TASK ITEM ▸ Please copy every line from the records below that contains the string "Debian".

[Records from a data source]
————————
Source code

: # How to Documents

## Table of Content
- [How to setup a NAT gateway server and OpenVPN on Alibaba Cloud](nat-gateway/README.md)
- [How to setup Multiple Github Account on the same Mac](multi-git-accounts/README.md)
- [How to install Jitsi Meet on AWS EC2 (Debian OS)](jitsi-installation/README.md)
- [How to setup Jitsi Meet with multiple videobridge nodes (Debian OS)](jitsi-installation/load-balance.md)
————————
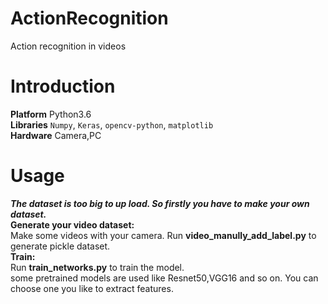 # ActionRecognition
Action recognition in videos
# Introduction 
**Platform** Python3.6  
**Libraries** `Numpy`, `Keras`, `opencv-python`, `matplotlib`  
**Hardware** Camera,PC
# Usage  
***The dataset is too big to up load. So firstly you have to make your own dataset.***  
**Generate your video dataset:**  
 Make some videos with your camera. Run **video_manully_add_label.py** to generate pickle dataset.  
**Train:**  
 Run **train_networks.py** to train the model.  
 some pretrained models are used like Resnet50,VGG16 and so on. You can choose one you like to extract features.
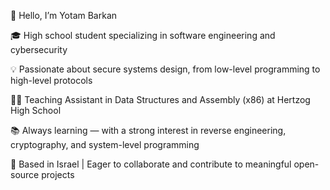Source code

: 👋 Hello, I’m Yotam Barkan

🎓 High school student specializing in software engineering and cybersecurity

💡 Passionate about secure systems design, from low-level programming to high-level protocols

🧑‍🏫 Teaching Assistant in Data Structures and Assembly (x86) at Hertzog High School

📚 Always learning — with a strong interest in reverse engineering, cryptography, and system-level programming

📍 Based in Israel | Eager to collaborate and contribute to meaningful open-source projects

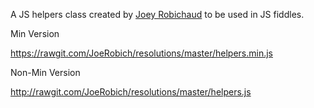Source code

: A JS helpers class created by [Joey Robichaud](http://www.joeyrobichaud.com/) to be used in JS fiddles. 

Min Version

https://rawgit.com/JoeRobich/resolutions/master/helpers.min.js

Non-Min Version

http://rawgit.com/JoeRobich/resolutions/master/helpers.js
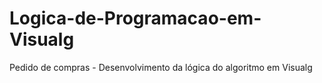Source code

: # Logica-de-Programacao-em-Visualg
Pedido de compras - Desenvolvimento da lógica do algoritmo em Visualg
————————
RESPONSE AREA ▸
- [How to install Jitsi Meet on AWS EC2 (Debian OS)](jitsi-installation/README.md)
- [How to setup Jitsi Meet with multiple videobridge nodes (Debian OS)](jitsi-installation/load-balance.md)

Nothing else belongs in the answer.